# [Work instruction]
Copy every line of the data exactly, keeping out any picture.

═══ Provided material ═══

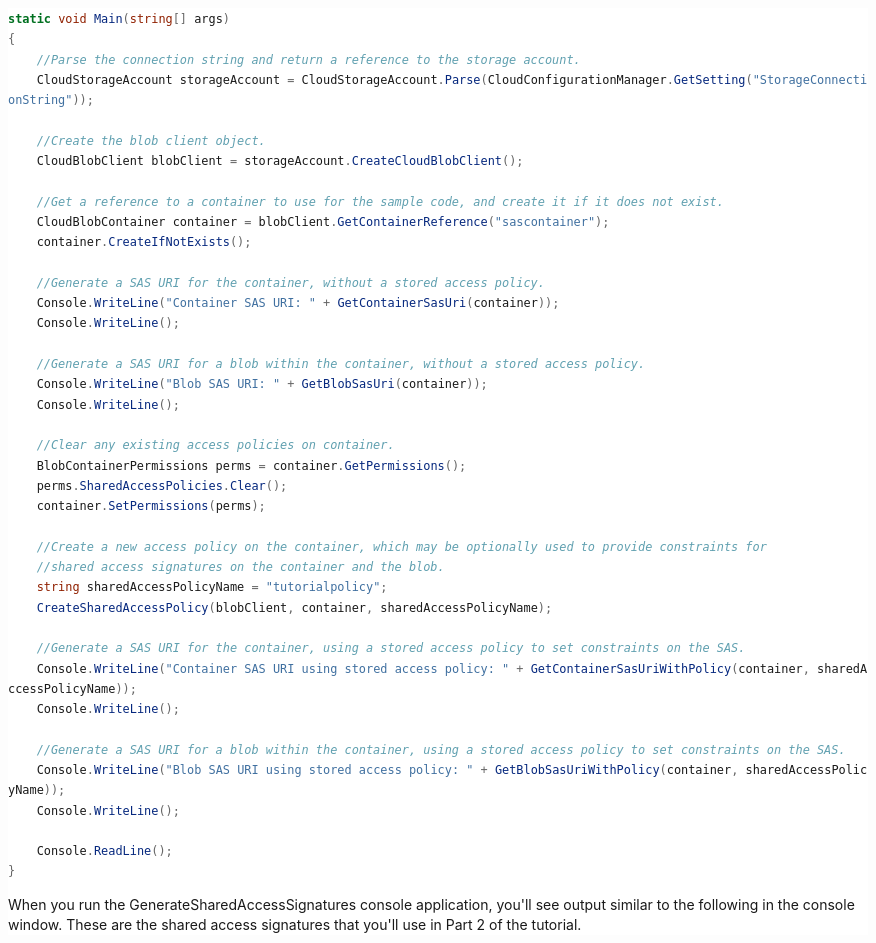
 ```csharp
static void Main(string[] args)
{
    //Parse the connection string and return a reference to the storage account.
    CloudStorageAccount storageAccount = CloudStorageAccount.Parse(CloudConfigurationManager.GetSetting("StorageConnectionString"));

    //Create the blob client object.
    CloudBlobClient blobClient = storageAccount.CreateCloudBlobClient();

    //Get a reference to a container to use for the sample code, and create it if it does not exist.
    CloudBlobContainer container = blobClient.GetContainerReference("sascontainer");
    container.CreateIfNotExists();

    //Generate a SAS URI for the container, without a stored access policy.
    Console.WriteLine("Container SAS URI: " + GetContainerSasUri(container));
    Console.WriteLine();

    //Generate a SAS URI for a blob within the container, without a stored access policy.
    Console.WriteLine("Blob SAS URI: " + GetBlobSasUri(container));
    Console.WriteLine();

    //Clear any existing access policies on container.
    BlobContainerPermissions perms = container.GetPermissions();
    perms.SharedAccessPolicies.Clear();
    container.SetPermissions(perms);

    //Create a new access policy on the container, which may be optionally used to provide constraints for
    //shared access signatures on the container and the blob.
    string sharedAccessPolicyName = "tutorialpolicy";
    CreateSharedAccessPolicy(blobClient, container, sharedAccessPolicyName);

    //Generate a SAS URI for the container, using a stored access policy to set constraints on the SAS.
    Console.WriteLine("Container SAS URI using stored access policy: " + GetContainerSasUriWithPolicy(container, sharedAccessPolicyName));
    Console.WriteLine();

    //Generate a SAS URI for a blob within the container, using a stored access policy to set constraints on the SAS.
    Console.WriteLine("Blob SAS URI using stored access policy: " + GetBlobSasUriWithPolicy(container, sharedAccessPolicyName));
    Console.WriteLine();

    Console.ReadLine();
}
```

When you run the GenerateSharedAccessSignatures console application, you'll see output similar to the following in the console window. These are the shared access signatures that you'll use in Part 2 of the tutorial.
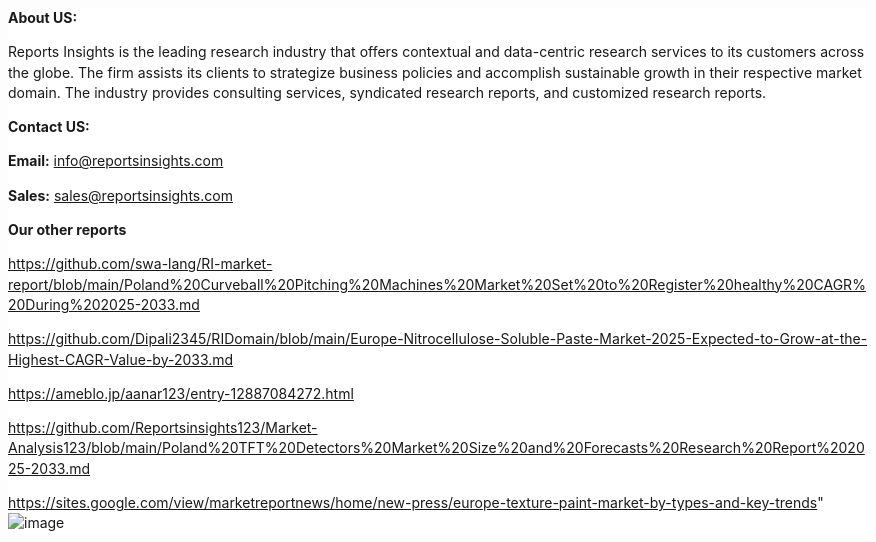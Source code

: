 <strong><strong>About US</strong>:</strong>

Reports Insights is the leading research industry that offers contextual and data-centric research services to its customers across the globe. The firm assists its clients to strategize business policies and accomplish sustainable growth in their respective market domain. The industry provides consulting services, syndicated research reports, and customized research reports.

<strong>Contact US:</strong>

<p class=><b>Email:</b> <a href=mailto:info@reportsinsights.com>info@reportsinsights.com</a></p>
<p class=><b>Sales:</b> <a href=mailto:sales@reportsinsights.com>sales@reportsinsights.com</a></p>

<strong>Our other reports</strong>

<a href=https://github.com/swa-lang/RI-market-report/blob/main/Poland%20Curveball%20Pitching%20Machines%20Market%20Set%20to%20Register%20healthy%20CAGR%20During%202025-2033.md>https://github.com/swa-lang/RI-market-report/blob/main/Poland%20Curveball%20Pitching%20Machines%20Market%20Set%20to%20Register%20healthy%20CAGR%20During%202025-2033.md</a>

<a href=https://github.com/Dipali2345/RIDomain/blob/main/Europe-Nitrocellulose-Soluble-Paste-Market-2025-Expected-to-Grow-at-the-Highest-CAGR-Value-by-2033.md>https://github.com/Dipali2345/RIDomain/blob/main/Europe-Nitrocellulose-Soluble-Paste-Market-2025-Expected-to-Grow-at-the-Highest-CAGR-Value-by-2033.md</a>

<a href=https://ameblo.jp/aanar123/entry-12887084272.html>https://ameblo.jp/aanar123/entry-12887084272.html</a>

<a href=https://github.com/Reportsinsights123/Market-Analysis123/blob/main/Poland%20TFT%20Detectors%20Market%20Size%20and%20Forecasts%20Research%20Report%202025-2033.md>https://github.com/Reportsinsights123/Market-Analysis123/blob/main/Poland%20TFT%20Detectors%20Market%20Size%20and%20Forecasts%20Research%20Report%202025-2033.md</a>

<a href=https://sites.google.com/view/marketreportnews/home/new-press/europe-texture-paint-market-by-types-and-key-trends>https://sites.google.com/view/marketreportnews/home/new-press/europe-texture-paint-market-by-types-and-key-trends</a>"
![image](https://github.com/user-attachments/assets/f73db07e-8c73-4ef5-8e8b-69da76a0a4ef)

═══

# [Answer below]
 ```csharp
static void Main(string[] args)
{
    //Parse the connection string and return a reference to the storage account.
    CloudStorageAccount storageAccount = CloudStorageAccount.Parse(CloudConfigurationManager.GetSetting("StorageConnectionString"));

    //Create the blob client object.
    CloudBlobClient blobClient = storageAccount.CreateCloudBlobClient();

    //Get a reference to a container to use for the sample code, and create it if it does not exist.
    CloudBlobContainer container = blobClient.GetContainerReference("sascontainer");
    container.CreateIfNotExists();

    //Generate a SAS URI for the container, without a stored access policy.
    Console.WriteLine("Container SAS URI: " + GetContainerSasUri(container));
    Console.WriteLine();

    //Generate a SAS URI for a blob within the container, without a stored access policy.
    Console.WriteLine("Blob SAS URI: " + GetBlobSasUri(container));
    Console.WriteLine();

    //Clear any existing access policies on container.
    BlobContainerPermissions perms = container.GetPermissions();
    perms.SharedAccessPolicies.Clear();
    container.SetPermissions(perms);

    //Create a new access policy on the container, which may be optionally used to provide constraints for
    //shared access signatures on the container and the blob.
    string sharedAccessPolicyName = "tutorialpolicy";
    CreateSharedAccessPolicy(blobClient, container, sharedAccessPolicyName);

    //Generate a SAS URI for the container, using a stored access policy to set constraints on the SAS.
    Console.WriteLine("Container SAS URI using stored access policy: " + GetContainerSasUriWithPolicy(container, sharedAccessPolicyName));
    Console.WriteLine();

    //Generate a SAS URI for a blob within the container, using a stored access policy to set constraints on the SAS.
    Console.WriteLine("Blob SAS URI using stored access policy: " + GetBlobSasUriWithPolicy(container, sharedAccessPolicyName));
    Console.WriteLine();

    Console.ReadLine();
}
```

When you run the GenerateSharedAccessSignatures console application, you'll see output similar to the following in the console window. These are the shared access signatures that you'll use in Part 2 of the tutorial.
Source code

: <strong><strong>About US</strong>:</strong>

Reports Insights is the leading research industry that offers contextual and data-centric research services to its customers across the globe. The firm assists its clients to strategize business policies and accomplish sustainable growth in their respective market domain. The industry provides consulting services, syndicated research reports, and customized research reports.

<strong>Contact US:</strong>

<p class=><b>Email:</b> <a href=mailto:info@reportsinsights.com>info@reportsinsights.com</a></p>
<p class=><b>Sales:</b> <a href=mailto:sales@reportsinsights.com>sales@reportsinsights.com</a></p>

<strong>Our other reports</strong>

<a href=https://github.com/swa-lang/RI-market-report/blob/main/Poland%20Curveball%20Pitching%20Machines%20Market%20Set%20to%20Register%20healthy%20CAGR%20During%202025-2033.md>https://github.com/swa-lang/RI-market-report/blob/main/Poland%20Curveball%20Pitching%20Machines%20Market%20Set%20to%20Register%20healthy%20CAGR%20During%202025-2033.md</a>

<a href=https://github.com/Dipali2345/RIDomain/blob/main/Europe-Nitrocellulose-Soluble-Paste-Market-2025-Expected-to-Grow-at-the-Highest-CAGR-Value-by-2033.md>https://github.com/Dipali2345/RIDomain/blob/main/Europe-Nitrocellulose-Soluble-Paste-Market-2025-Expected-to-Grow-at-the-Highest-CAGR-Value-by-2033.md</a>

<a href=https://ameblo.jp/aanar123/entry-12887084272.html>https://ameblo.jp/aanar123/entry-12887084272.html</a>

<a href=https://github.com/Reportsinsights123/Market-Analysis123/blob/main/Poland%20TFT%20Detectors%20Market%20Size%20and%20Forecasts%20Research%20Report%202025-2033.md>https://github.com/Reportsinsights123/Market-Analysis123/blob/main/Poland%20TFT%20Detectors%20Market%20Size%20and%20Forecasts%20Research%20Report%202025-2033.md</a>

<a href=https://sites.google.com/view/marketreportnews/home/new-press/europe-texture-paint-market-by-types-and-key-trends>https://sites.google.com/view/marketreportnews/home/new-press/europe-texture-paint-market-by-types-and-key-trends</a>"
![image](https://github.com/user-attachments/assets/f73db07e-8c73-4ef5-8e8b-69da76a0a4ef)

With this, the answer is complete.